● **WORK ITEM**: What is needed is each line of the data below that holds the string "ainda".
*** Opening RECORDS FOR THE TASK ***
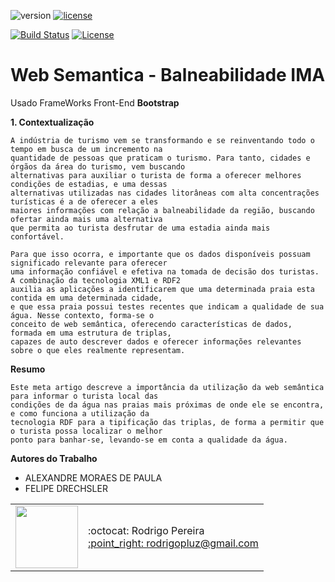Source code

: ![version](https://img.shields.io/badge/version-1.0.0-blue.svg) 
[![license](https://img.shields.io/apm/l/vim-mode.svg)](LICENSE)

[![Build Status](https://api.travis-ci.org/cakephp/app.png)](https://travis-ci.org/cakephp/app)
[![License](https://poser.pugx.org/cakephp/app/license.svg)](https://packagist.org/packages/cakephp/app)


# Web Semantica - Balneabilidade IMA

Usado FrameWorks Front-End **Bootstrap**

**1. Contextualização**
```
A indústria de turismo vem se transformando e se reinventando todo o tempo em busca de um incremento na 
quantidade de pessoas que praticam o turismo. Para tanto, cidades e órgãos da área do turismo, vem buscando 
alternativas para auxiliar o turista de forma a oferecer melhores condições de estadias, e uma dessas 
alternativas utilizadas nas cidades litorâneas com alta concentrações turísticas é a de oferecer a eles 
maiores informações com relação a balneabilidade da região, buscando ofertar ainda mais uma alternativa 
que permita ao turista desfrutar de uma estadia ainda mais confortável.

Para que isso ocorra, e importante que os dados disponíveis possuam significado relevante para oferecer 
uma informação confiável e efetiva na tomada de decisão dos turistas. A combinação da tecnologia XML1 e RDF2 
auxilia as aplicações a identificarem que uma determinada praia esta contida em uma determinada cidade, 
e que essa praia possui testes recentes que indicam a qualidade de sua água. Nesse contexto, forma-se o 
conceito de web semântica, oferecendo características de dados, formada em uma estrutura de triplas, 
capazes de auto descrever dados e oferecer informações relevantes sobre o que eles realmente representam.
```

**Resumo** 
```
Este meta artigo descreve a importância da utilização da web semântica para informar o turista local das 
condições de da água nas praias mais próximas de onde ele se encontra, e como funciona a utilização da 
tecnologia RDF para a tipificação das triplas, de forma a permitir que o turista possa localizar o melhor 
ponto para banhar-se, levando-se em conta a qualidade da água.
```

**Autores do Trabalho**
- ALEXANDRE MORAES DE PAULA
- FELIPE DRECHSLER

<table>
  <tr>
    <td>
      <img src="https://avatars2.githubusercontent.com/u/8739638?s=460&v=4" width="100">
    </td>
    <td>
      :octocat: Rodrigo Pereira<br />
      <a href="mailto:rodrigopluz@gmail.com">:point_right: rodrigopluz@gmail.com</a><br />
    </td>
  </tr>
</table>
*** Closing RECORDS FOR THE TASK ***
● **TASK SOLUTION**:
maiores informações com relação a balneabilidade da região, buscando ofertar ainda mais uma alternativa 
que permita ao turista desfrutar de uma estadia ainda mais confortável.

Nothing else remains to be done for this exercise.